:: What is needed ::
Write out, character for character, the line containing "to 30 days to record the first initiation." and all lines after it up to the end of the listing.

:: Data under study ::
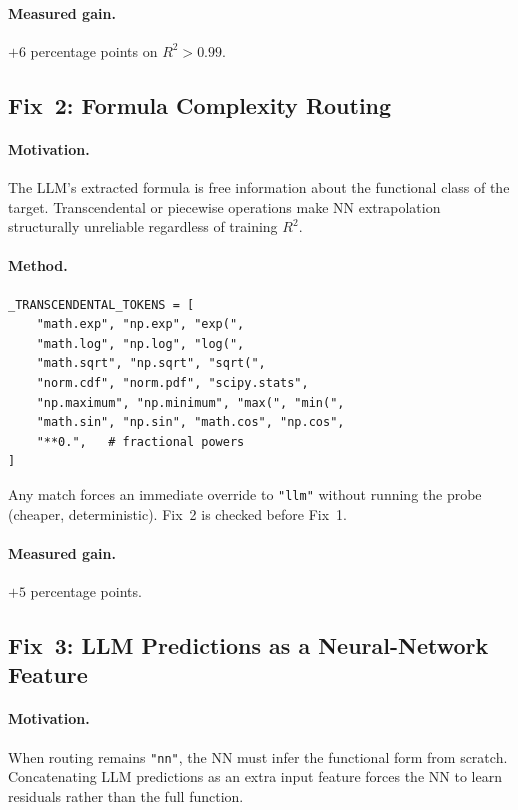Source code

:\documentclass[11pt,a4paper]{article}
\begin{document}
\paragraph{Measured gain.} $+6$ percentage points on $R^2 > 0.99$.

\subsection{Fix~2: Formula Complexity Routing}

\paragraph{Motivation.}
The LLM's extracted formula is free information about the functional class of
the target.  Transcendental or piecewise operations make NN extrapolation
structurally unreliable regardless of training $R^2$.

\paragraph{Method.}

\begin{lstlisting}[caption={Transcendental token list.}]
_TRANSCENDENTAL_TOKENS = [
    "math.exp", "np.exp", "exp(",
    "math.log", "np.log", "log(",
    "math.sqrt", "np.sqrt", "sqrt(",
    "norm.cdf", "norm.pdf", "scipy.stats",
    "np.maximum", "np.minimum", "max(", "min(",
    "math.sin", "np.sin", "math.cos", "np.cos",
    "**0.",   # fractional powers
]
\end{lstlisting}

Any match forces an immediate override to \texttt{"llm"} without running the
probe (cheaper, deterministic).  Fix~2 is checked before Fix~1.

\paragraph{Measured gain.} $+5$ percentage points.

\subsection{Fix~3: LLM Predictions as a Neural-Network Feature}

\paragraph{Motivation.}
When routing remains \texttt{"nn"}, the NN must infer the functional form from
scratch.  Concatenating LLM predictions as an extra input feature forces the
NN to learn residuals rather than the full function.
\end{document}
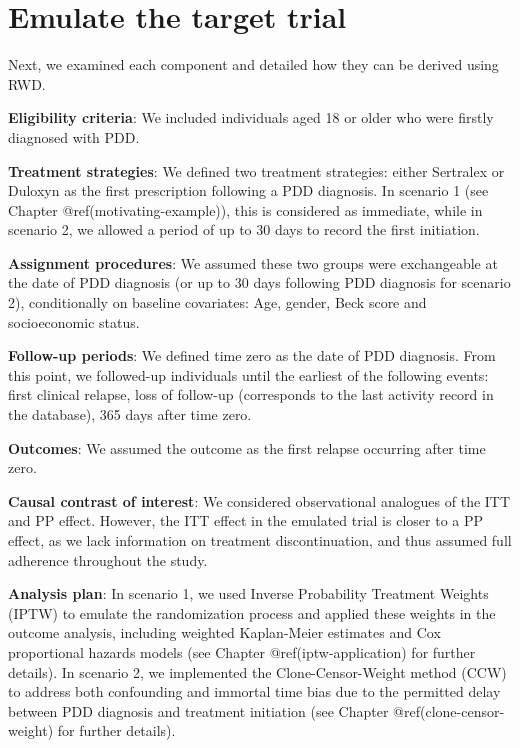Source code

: \documentclass[
]{book}
\begin{document}
\section{Emulate the target trial}\label{emulate-the-target-trial}

Next, we examined each component and detailed how they can be derived
using RWD.

\textbf{Eligibility criteria}: We included individuals aged 18 or older
who were firstly diagnosed with PDD.

\textbf{Treatment strategies}: We defined two treatment strategies:
either Sertralex or Duloxyn as the first prescription following a PDD
diagnosis. In scenario 1 (see Chapter @ref(motivating-example)), this is
considered as immediate, while in scenario 2, we allowed a period of up
to 30 days to record the first initiation.

\textbf{Assignment procedures}: We assumed these two groups were
exchangeable at the date of PDD diagnosis (or up to 30 days following
PDD diagnosis for scenario 2), conditionally on baseline covariates:
Age, gender, Beck score and socioeconomic status.

\textbf{Follow-up periods}: We defined time zero as the date of PDD
diagnosis. From this point, we followed-up individuals until the
earliest of the following events: first clinical relapse, loss of
follow-up (corresponds to the last activity record in the database), 365
days after time zero.

\textbf{Outcomes}: We assumed the outcome as the first relapse occurring
after time zero.

\textbf{Causal contrast of interest}: We considered observational
analogues of the ITT and PP effect. However, the ITT effect in the
emulated trial is closer to a PP effect, as we lack information on
treatment discontinuation, and thus assumed full adherence throughout
the study.

\textbf{Analysis plan}: In scenario 1, we used Inverse Probability
Treatment Weights (IPTW) to emulate the randomization process and
applied these weights in the outcome analysis, including weighted
Kaplan-Meier estimates and Cox proportional hazards models (see Chapter
@ref(iptw-application) for further details). In scenario 2, we
implemented the Clone-Censor-Weight method (CCW) to address both
confounding and immortal time bias due to the permitted delay between
PDD diagnosis and treatment initiation (see Chapter
@ref(clone-censor-weight) for further details).
\end{document}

:: Completed exercise ::
to 30 days to record the first initiation.

\textbf{Assignment procedures}: We assumed these two groups were
exchangeable at the date of PDD diagnosis (or up to 30 days following
PDD diagnosis for scenario 2), conditionally on baseline covariates:
Age, gender, Beck score and socioeconomic status.

\textbf{Follow-up periods}: We defined time zero as the date of PDD
diagnosis. From this point, we followed-up individuals until the
earliest of the following events: first clinical relapse, loss of
follow-up (corresponds to the last activity record in the database), 365
days after time zero.

\textbf{Outcomes}: We assumed the outcome as the first relapse occurring
after time zero.

\textbf{Causal contrast of interest}: We considered observational
analogues of the ITT and PP effect. However, the ITT effect in the
emulated trial is closer to a PP effect, as we lack information on
treatment discontinuation, and thus assumed full adherence throughout
the study.

\textbf{Analysis plan}: In scenario 1, we used Inverse Probability
Treatment Weights (IPTW) to emulate the randomization process and
applied these weights in the outcome analysis, including weighted
Kaplan-Meier estimates and Cox proportional hazards models (see Chapter
@ref(iptw-application) for further details). In scenario 2, we
implemented the Clone-Censor-Weight method (CCW) to address both
confounding and immortal time bias due to the permitted delay between
PDD diagnosis and treatment initiation (see Chapter
@ref(clone-censor-weight) for further details).
\end{document}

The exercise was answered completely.